As pointed out off-list, this was more of a summary what I've tested and
I think the messages are very good to have to see what 'nested-virt'
resolves to in the end.

>
>> From what I can figure this should also work with live migration,
>> because resolve_cpu_flags will be called at vm_start, right?
>
> My series does not change anything there. Between compatible models, it
> will work. Between incompatible models, for example one with the flag,
> one without or between different vendors, will not.
>
> But there is no early error and that is bad. We only pass along the
> running CPU during migration when a custom model is used, but not
> otherwise.

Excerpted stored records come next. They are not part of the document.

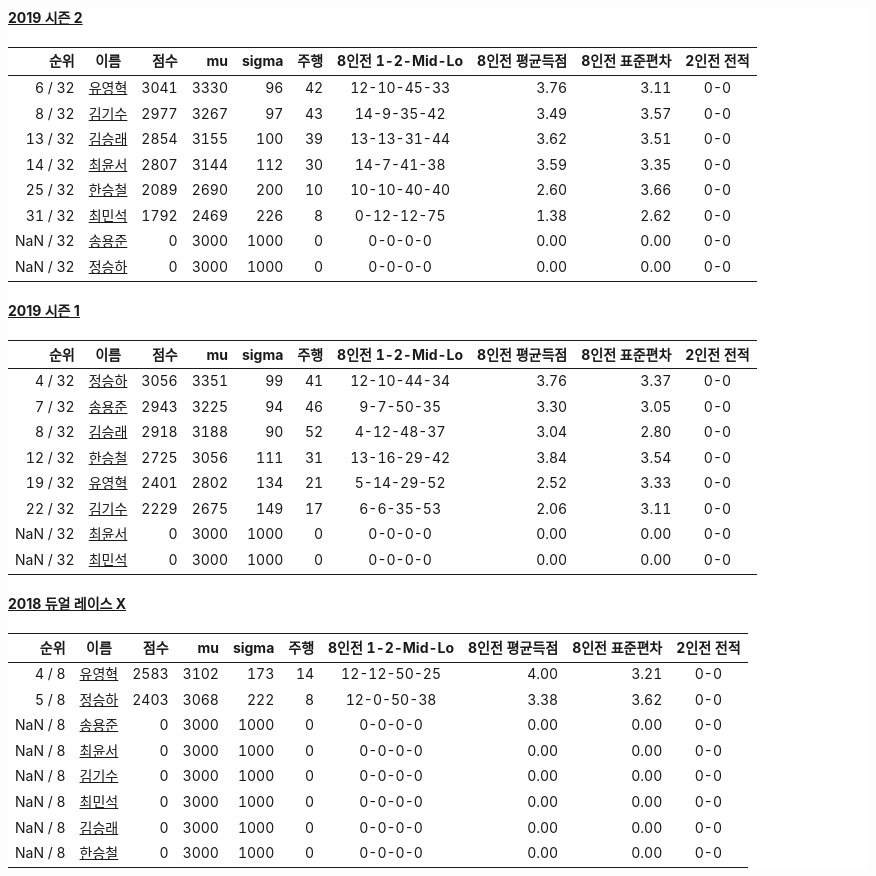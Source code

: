 #### [2019 시즌 2](../singles=s2019_2)

| 순위 | 이름 | 점수 | mu | sigma | 주행 | 8인전 1-2-Mid-Lo | 8인전 평균득점 | 8인전 표준편차 | 2인전 전적 |
|---:|:---:|---:|---:|---:|---:|:---:|---:|---:|:---:|
| 6 / 32 | [유영혁](../yuyeonghyeok) | 3041 | 3330 | 96 | 42 | 12-10-45-33 | 3.76 | 3.11 | 0-0 |
| 8 / 32 | [김기수](../gimgisu) | 2977 | 3267 | 97 | 43 | 14-9-35-42 | 3.49 | 3.57 | 0-0 |
| 13 / 32 | [김승래](../gimseungrae) | 2854 | 3155 | 100 | 39 | 13-13-31-44 | 3.62 | 3.51 | 0-0 |
| 14 / 32 | [최윤서](../choiyunseo) | 2807 | 3144 | 112 | 30 | 14-7-41-38 | 3.59 | 3.35 | 0-0 |
| 25 / 32 | [한승철](../hanseungcheol) | 2089 | 2690 | 200 | 10 | 10-10-40-40 | 2.60 | 3.66 | 0-0 |
| 31 / 32 | [최민석](../choiminseok) | 1792 | 2469 | 226 | 8 | 0-12-12-75 | 1.38 | 2.62 | 0-0 |
| NaN / 32 | [송용준](../songyongjun) | 0 | 3000 | 1000 | 0 | 0-0-0-0 | 0.00 | 0.00 | 0-0 |
| NaN / 32 | [정승하](../jeongseungha) | 0 | 3000 | 1000 | 0 | 0-0-0-0 | 0.00 | 0.00 | 0-0 |

#### [2019 시즌 1](../singles=s2019_1)

| 순위 | 이름 | 점수 | mu | sigma | 주행 | 8인전 1-2-Mid-Lo | 8인전 평균득점 | 8인전 표준편차 | 2인전 전적 |
|---:|:---:|---:|---:|---:|---:|:---:|---:|---:|:---:|
| 4 / 32 | [정승하](../jeongseungha) | 3056 | 3351 | 99 | 41 | 12-10-44-34 | 3.76 | 3.37 | 0-0 |
| 7 / 32 | [송용준](../songyongjun) | 2943 | 3225 | 94 | 46 | 9-7-50-35 | 3.30 | 3.05 | 0-0 |
| 8 / 32 | [김승래](../gimseungrae) | 2918 | 3188 | 90 | 52 | 4-12-48-37 | 3.04 | 2.80 | 0-0 |
| 12 / 32 | [한승철](../hanseungcheol) | 2725 | 3056 | 111 | 31 | 13-16-29-42 | 3.84 | 3.54 | 0-0 |
| 19 / 32 | [유영혁](../yuyeonghyeok) | 2401 | 2802 | 134 | 21 | 5-14-29-52 | 2.52 | 3.33 | 0-0 |
| 22 / 32 | [김기수](../gimgisu) | 2229 | 2675 | 149 | 17 | 6-6-35-53 | 2.06 | 3.11 | 0-0 |
| NaN / 32 | [최윤서](../choiyunseo) | 0 | 3000 | 1000 | 0 | 0-0-0-0 | 0.00 | 0.00 | 0-0 |
| NaN / 32 | [최민석](../choiminseok) | 0 | 3000 | 1000 | 0 | 0-0-0-0 | 0.00 | 0.00 | 0-0 |

#### [2018 듀얼 레이스 X](../singles=s2018_2)

| 순위 | 이름 | 점수 | mu | sigma | 주행 | 8인전 1-2-Mid-Lo | 8인전 평균득점 | 8인전 표준편차 | 2인전 전적 |
|---:|:---:|---:|---:|---:|---:|:---:|---:|---:|:---:|
| 4 / 8 | [유영혁](../yuyeonghyeok) | 2583 | 3102 | 173 | 14 | 12-12-50-25 | 4.00 | 3.21 | 0-0 |
| 5 / 8 | [정승하](../jeongseungha) | 2403 | 3068 | 222 | 8 | 12-0-50-38 | 3.38 | 3.62 | 0-0 |
| NaN / 8 | [송용준](../songyongjun) | 0 | 3000 | 1000 | 0 | 0-0-0-0 | 0.00 | 0.00 | 0-0 |
| NaN / 8 | [최윤서](../choiyunseo) | 0 | 3000 | 1000 | 0 | 0-0-0-0 | 0.00 | 0.00 | 0-0 |
| NaN / 8 | [김기수](../gimgisu) | 0 | 3000 | 1000 | 0 | 0-0-0-0 | 0.00 | 0.00 | 0-0 |
| NaN / 8 | [최민석](../choiminseok) | 0 | 3000 | 1000 | 0 | 0-0-0-0 | 0.00 | 0.00 | 0-0 |
| NaN / 8 | [김승래](../gimseungrae) | 0 | 3000 | 1000 | 0 | 0-0-0-0 | 0.00 | 0.00 | 0-0 |
| NaN / 8 | [한승철](../hanseungcheol) | 0 | 3000 | 1000 | 0 | 0-0-0-0 | 0.00 | 0.00 | 0-0 |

I'll make sure to also pass it along if the nested-virt flag
> is used in v2! And I'll mention the caveat in the description to make
> sure people won't think this will magically make live migration between
> different vendors with nesting work or something.

Yeah that would be a good notice to have even though changing cpu
vendors in a 'hotplug' fashion isn't usually what I'd think someone
would expect, but you never know :).